After the war, he was denazified. From 1950, he headed the Neuropathological Laboratory at the University Neurology Clinic in Tübingen and established the Institute for Brain Research there. In 1960, he was appointed associate professor of neuropathology and in 1964 retired. Ostertag was awarded the Grand Federal Cross of Merit in 1964. As a neuro- and tumor pathologist, Ostertag's research focus was on constitutional pathology.

What comes in my obituary is indifferent to me – I won't read it anymore. It is more important to me that the fraternity [Rhenania] continues to exist decently.
— Ostertag in a letter dated February 6, 1972

== Selected works ==
- Einteilung und Charakteristik der Hirngewächse: Ihre natürliche Klassifizierung zum Verständnis von Sitz, Ausbreitung u. Gewebsaufbau. Fischer, Jena 1936.

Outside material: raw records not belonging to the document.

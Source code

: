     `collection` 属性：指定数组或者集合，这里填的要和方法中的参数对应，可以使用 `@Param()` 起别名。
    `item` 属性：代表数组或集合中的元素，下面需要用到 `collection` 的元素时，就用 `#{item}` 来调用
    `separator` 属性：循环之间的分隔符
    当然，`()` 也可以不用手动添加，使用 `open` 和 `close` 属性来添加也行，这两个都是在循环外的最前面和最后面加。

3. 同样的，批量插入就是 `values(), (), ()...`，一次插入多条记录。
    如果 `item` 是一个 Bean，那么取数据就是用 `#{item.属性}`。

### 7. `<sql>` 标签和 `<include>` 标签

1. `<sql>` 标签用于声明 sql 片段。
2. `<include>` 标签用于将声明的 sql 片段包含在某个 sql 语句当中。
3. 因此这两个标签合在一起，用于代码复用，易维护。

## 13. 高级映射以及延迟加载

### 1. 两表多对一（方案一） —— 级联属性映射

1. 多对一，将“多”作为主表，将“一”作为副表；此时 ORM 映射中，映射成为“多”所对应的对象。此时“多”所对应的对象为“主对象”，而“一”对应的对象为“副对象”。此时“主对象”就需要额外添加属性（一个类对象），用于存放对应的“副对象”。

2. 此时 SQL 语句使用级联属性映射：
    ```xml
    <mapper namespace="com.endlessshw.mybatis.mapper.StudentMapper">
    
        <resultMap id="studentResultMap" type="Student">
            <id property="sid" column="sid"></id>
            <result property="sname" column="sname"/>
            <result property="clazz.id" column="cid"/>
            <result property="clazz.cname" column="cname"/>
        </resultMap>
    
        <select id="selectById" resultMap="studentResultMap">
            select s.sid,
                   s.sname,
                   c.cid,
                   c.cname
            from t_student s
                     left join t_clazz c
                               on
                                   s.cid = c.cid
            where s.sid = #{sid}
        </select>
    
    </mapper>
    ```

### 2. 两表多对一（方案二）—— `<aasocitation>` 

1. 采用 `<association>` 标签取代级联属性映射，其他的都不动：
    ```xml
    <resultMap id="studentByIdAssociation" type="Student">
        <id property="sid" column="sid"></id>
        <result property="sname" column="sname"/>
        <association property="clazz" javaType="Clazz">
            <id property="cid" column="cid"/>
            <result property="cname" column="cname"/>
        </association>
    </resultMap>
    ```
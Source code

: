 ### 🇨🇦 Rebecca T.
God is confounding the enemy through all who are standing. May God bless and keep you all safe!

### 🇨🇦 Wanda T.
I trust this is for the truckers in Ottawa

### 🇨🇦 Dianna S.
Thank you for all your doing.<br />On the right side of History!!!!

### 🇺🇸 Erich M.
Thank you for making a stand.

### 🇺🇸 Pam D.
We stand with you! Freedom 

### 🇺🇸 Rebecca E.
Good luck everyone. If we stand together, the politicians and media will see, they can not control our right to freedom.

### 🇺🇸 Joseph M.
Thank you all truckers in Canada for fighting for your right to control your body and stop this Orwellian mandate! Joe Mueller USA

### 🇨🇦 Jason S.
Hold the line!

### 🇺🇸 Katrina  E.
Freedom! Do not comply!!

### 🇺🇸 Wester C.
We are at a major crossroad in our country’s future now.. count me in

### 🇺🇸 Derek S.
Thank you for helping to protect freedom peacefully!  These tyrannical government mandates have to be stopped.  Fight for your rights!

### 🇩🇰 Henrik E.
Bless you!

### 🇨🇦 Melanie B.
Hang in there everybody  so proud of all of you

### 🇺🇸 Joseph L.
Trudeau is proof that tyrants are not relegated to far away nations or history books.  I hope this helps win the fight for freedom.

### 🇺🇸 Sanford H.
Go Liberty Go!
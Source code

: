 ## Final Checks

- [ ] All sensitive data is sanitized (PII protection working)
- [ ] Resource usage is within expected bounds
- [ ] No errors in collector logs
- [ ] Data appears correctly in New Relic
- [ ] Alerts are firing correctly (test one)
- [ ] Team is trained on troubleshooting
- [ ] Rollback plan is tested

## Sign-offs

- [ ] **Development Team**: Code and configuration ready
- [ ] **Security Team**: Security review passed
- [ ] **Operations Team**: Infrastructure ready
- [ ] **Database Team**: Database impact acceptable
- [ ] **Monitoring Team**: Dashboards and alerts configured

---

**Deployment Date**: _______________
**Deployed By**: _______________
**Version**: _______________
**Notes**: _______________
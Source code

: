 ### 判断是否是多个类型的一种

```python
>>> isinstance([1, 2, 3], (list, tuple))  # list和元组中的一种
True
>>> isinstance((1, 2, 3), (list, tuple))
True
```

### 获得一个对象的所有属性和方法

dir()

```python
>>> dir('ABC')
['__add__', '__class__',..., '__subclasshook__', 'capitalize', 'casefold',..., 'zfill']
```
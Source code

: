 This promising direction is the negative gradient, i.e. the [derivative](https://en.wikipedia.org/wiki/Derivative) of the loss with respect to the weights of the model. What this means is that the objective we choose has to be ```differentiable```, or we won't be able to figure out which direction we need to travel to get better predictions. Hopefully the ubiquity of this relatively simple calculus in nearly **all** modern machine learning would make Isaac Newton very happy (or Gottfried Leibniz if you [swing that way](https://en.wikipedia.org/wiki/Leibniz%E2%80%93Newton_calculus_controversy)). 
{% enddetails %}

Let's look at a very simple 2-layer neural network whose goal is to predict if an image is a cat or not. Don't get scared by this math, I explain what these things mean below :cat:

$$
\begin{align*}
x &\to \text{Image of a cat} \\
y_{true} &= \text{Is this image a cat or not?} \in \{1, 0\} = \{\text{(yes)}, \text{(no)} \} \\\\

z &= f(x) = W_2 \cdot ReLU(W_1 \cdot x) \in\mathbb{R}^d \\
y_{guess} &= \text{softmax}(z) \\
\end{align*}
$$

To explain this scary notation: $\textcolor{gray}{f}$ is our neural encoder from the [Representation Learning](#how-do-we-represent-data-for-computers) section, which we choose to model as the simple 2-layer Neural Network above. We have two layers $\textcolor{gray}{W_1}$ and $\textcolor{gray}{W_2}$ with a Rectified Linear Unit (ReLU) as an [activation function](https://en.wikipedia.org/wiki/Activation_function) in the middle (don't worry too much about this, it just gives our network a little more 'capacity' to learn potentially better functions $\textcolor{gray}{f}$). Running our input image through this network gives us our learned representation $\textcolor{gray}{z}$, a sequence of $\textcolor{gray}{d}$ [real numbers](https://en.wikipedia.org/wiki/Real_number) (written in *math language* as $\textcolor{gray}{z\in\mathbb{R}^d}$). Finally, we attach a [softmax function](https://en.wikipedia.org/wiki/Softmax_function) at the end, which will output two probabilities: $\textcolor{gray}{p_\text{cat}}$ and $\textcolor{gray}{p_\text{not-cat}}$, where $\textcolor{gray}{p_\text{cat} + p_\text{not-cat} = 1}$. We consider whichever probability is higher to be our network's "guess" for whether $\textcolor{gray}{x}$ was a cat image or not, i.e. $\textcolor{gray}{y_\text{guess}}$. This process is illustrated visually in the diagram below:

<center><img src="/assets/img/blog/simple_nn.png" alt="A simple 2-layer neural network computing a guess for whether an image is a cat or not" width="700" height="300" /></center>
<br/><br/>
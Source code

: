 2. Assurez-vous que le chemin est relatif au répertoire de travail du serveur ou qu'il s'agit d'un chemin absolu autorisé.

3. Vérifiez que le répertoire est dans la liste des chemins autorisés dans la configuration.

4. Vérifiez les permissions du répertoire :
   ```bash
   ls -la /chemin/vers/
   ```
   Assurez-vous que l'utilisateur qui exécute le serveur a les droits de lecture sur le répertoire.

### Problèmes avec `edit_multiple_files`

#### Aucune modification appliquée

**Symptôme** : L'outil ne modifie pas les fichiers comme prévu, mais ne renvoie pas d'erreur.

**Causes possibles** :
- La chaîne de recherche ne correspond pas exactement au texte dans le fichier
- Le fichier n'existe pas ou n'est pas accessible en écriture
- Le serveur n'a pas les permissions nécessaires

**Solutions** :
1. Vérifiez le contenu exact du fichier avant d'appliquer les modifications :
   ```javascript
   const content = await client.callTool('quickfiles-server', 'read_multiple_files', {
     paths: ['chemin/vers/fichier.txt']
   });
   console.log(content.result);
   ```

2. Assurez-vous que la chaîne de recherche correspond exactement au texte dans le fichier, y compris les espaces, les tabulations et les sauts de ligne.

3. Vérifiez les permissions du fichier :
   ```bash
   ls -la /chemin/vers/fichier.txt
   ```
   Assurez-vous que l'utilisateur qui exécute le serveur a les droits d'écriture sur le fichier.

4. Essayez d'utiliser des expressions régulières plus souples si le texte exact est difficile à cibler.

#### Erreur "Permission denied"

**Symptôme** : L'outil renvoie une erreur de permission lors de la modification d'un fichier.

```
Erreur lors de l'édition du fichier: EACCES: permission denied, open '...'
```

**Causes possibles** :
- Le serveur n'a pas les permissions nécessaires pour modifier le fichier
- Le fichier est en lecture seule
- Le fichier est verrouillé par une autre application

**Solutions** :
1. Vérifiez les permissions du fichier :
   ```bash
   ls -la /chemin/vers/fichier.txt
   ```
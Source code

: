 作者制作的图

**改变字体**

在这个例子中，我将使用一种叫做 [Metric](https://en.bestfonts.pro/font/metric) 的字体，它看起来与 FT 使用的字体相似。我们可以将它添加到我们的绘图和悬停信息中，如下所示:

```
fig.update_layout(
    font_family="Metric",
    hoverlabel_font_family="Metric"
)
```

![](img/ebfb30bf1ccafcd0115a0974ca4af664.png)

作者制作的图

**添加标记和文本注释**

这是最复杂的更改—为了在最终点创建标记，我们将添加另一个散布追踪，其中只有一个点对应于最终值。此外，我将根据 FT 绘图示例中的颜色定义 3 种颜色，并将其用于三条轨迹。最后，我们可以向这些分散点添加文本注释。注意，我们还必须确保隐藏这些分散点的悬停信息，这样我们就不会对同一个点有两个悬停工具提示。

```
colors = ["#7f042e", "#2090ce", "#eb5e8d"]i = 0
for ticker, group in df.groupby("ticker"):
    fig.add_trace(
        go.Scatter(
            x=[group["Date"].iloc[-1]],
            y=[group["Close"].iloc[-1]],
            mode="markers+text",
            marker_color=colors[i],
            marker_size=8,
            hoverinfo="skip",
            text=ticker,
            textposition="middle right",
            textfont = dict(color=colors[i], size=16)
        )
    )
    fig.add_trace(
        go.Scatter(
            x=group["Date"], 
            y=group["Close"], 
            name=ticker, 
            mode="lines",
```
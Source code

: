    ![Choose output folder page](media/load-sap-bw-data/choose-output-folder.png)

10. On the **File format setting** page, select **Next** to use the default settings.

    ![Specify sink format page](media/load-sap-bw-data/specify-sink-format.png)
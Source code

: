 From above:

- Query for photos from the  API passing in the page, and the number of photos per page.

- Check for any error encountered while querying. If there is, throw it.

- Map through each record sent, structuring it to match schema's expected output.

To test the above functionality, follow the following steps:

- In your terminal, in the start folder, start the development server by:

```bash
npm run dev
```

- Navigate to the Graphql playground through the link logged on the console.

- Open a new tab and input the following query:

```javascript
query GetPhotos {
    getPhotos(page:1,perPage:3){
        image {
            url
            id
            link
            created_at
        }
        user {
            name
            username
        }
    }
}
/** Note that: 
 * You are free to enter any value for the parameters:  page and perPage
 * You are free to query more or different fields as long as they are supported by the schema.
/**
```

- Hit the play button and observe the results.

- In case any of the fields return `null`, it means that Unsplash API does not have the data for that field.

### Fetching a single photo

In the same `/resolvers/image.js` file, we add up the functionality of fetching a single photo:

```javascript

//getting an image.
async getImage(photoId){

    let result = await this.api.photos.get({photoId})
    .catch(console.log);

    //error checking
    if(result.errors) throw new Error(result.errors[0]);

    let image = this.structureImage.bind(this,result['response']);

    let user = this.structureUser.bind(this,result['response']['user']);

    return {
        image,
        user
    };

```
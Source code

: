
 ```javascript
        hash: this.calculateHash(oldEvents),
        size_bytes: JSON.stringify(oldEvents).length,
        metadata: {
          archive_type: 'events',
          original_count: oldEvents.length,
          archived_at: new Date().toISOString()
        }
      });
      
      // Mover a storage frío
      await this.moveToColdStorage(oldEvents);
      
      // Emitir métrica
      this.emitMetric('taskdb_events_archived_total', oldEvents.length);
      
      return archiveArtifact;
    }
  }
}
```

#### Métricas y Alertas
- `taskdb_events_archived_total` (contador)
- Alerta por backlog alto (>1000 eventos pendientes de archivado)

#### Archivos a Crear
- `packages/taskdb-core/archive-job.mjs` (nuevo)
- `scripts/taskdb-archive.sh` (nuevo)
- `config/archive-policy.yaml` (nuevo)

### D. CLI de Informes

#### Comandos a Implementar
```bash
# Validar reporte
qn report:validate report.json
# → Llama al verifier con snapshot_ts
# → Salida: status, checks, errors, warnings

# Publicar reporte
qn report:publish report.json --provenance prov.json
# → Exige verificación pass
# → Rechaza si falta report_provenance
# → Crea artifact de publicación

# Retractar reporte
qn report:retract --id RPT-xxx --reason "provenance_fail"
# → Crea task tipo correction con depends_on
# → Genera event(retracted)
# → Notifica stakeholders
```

- Pathologie der raumfordernden Prozesse des Schädelbinnenraums. Enke, Stuttgart 1941.
- Die Sektionstechnik des Gehirns und des Rückenmarks nebst Anleitung zur Befunderhebung. Springer, Berlin 1944.
- Anatomie und Pathologie der raumfordernden Prozesse des Schädelinnenraumes. In: Chirurgie der Gehirnkrankheiten (= New German Surgery. Volume 50). Volume III. Enke, Stuttgart 1949.